The student says: Tie the barometer to a long string, lower the string till the barometer touches The ground, measure the length of the string!
However, what follows is much more interesting:
This highly original answer so incensed the examiner that the student was failed. The student appealed on the grounds that his answer was indisputably correct, and the university appointed an independent arbiter to decide the case. The arbiter judged that the answer was indeed correct, but did not display any noticeable knowledge of physics.
To resolve the problem it was decided to call the student in and allow him six minutes in which to provide a verbal answer which showed at least a minimal familiarity with the basic principles of physics.
For five minutes the student sat in silence, forehead creased in thought. The arbiter reminded him that time was running out, to which the student replied that he had several extremely relevant answers, but couldn't make up his mind which to use.
On being advised to hurry up the student replied as follows:
Firstly, you could take the barometer up to the roof of the skyscraper, drop it over >the edge, and measure the time it takes to reach the ground. The height of the building can then be worked out from the formula H = 0.5g x t squared.
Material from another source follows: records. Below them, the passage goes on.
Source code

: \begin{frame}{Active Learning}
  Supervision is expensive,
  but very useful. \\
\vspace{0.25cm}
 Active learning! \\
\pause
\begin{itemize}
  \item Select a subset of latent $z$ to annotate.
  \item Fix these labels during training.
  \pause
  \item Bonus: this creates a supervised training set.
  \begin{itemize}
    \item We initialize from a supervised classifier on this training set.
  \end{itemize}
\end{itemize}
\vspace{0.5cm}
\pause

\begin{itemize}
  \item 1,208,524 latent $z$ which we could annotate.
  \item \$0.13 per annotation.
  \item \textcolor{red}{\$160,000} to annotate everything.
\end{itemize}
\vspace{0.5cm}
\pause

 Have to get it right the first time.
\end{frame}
But bad luck on the barometer...
Or if the sun is shining you could measure the height of the barometer, then set it on end and measure the length of its shadow. Then you measure the length of the skyscraper's shadow, and thereafter it is a simple matter of proportional arithmetic to work out the height of the skyscraper.
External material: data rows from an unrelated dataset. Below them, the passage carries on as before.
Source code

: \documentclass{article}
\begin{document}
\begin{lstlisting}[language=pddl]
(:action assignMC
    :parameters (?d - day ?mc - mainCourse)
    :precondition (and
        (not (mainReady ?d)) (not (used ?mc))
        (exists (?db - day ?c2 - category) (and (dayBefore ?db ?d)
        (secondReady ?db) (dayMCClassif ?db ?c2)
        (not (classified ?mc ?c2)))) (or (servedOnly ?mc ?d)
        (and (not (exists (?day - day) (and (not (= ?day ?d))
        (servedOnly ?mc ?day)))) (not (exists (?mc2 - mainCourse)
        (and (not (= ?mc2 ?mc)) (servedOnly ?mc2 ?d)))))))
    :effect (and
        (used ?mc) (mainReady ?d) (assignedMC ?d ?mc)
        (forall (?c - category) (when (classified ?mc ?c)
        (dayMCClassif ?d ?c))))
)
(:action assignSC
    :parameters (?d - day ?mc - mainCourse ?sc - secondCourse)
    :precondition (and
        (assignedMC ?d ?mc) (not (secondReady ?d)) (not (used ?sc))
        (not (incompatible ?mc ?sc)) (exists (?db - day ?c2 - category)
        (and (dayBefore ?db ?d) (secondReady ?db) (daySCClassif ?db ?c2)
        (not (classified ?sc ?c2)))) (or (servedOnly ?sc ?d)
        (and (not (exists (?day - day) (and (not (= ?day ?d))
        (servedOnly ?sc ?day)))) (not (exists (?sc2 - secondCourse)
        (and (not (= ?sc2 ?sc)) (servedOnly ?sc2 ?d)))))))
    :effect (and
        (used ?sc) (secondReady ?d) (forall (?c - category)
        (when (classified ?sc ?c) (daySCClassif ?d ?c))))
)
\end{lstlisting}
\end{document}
But if you wanted to be highly scientific about it, you could tie a short piece of string to the barometer and swing it like a pendulum, first at ground level and then on the roof of the skyscraper. The height is worked out by the difference in the gravitational restoring force T 2 pi square root (l / g)...
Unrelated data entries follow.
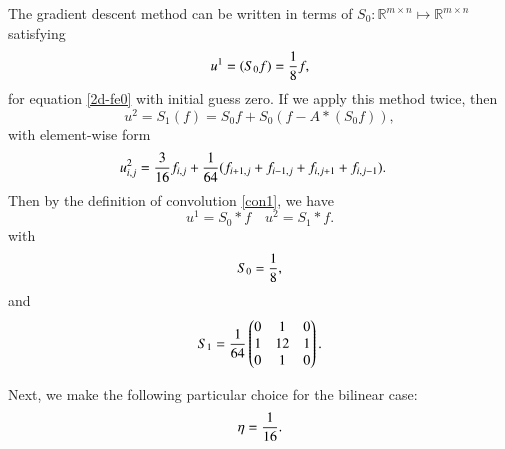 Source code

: The gradient descent method can be written in terms of $S_{0}:\mathbb
R^{m\times n}\mapsto \mathbb R^{m\times n}$ satisfying
\begin{equation}
\label{jacobi1}
u^1=(S_{0}f)={1\over 8} f,
\end{equation}
for equation \eqref{2d-fe0} with initial guess zero.
If we apply this method twice, then
$$
u^2=S_1(f) = S_{0} f + S_0(f - A\ast(S_{0}f)),
$$
with element-wise form
\begin{equation} 
\begin{aligned}
u^2_{i,j} &={3\over 16}f_{i,j} + {1\over 64}(f_{i+1,j}+f_{i-1,j}+f_{i,j+1}+f_{i,j-1}).
\end{aligned}
\end{equation}
Then by the definition of convolution \eqref{con1}, we have
 \begin{equation}\label{eq:convS}
u^1= S_{0}\ast f \quad u^2 = S_1 \ast f.
\end{equation}
with
\begin{equation}\label{eq:kernel-S}
S_{0} = {1 \over 8},
\end{equation}
and 
\begin{equation}\label{eq:kernel-S2}
S_1={1\over 64} \begin{pmatrix}
0 & 1 & 0 \\
1 & 12 & 1  \\
0 &1  & 0
\end{pmatrix}.
\end{equation}

Next, we make the following particular choice for the bilinear case:
\begin{equation}
  \label{eta}
\eta={1\over 16}.  
\end{equation}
Or if the skyscraper has an outside emergency staircase, it would be easier to walk up it and mark off the height of the skyscraper in barometer lengths, then add them up...
If you merely wanted to be boring and orthodox about it, of course, you could use the barometer to measure the air pressure on the roof of the skyscraper and on the ground, and convert the difference in millibars into feet to give the height of the building...
The student was Neil Bohr, the only person from Denmark to win the Nobel prize for Physics.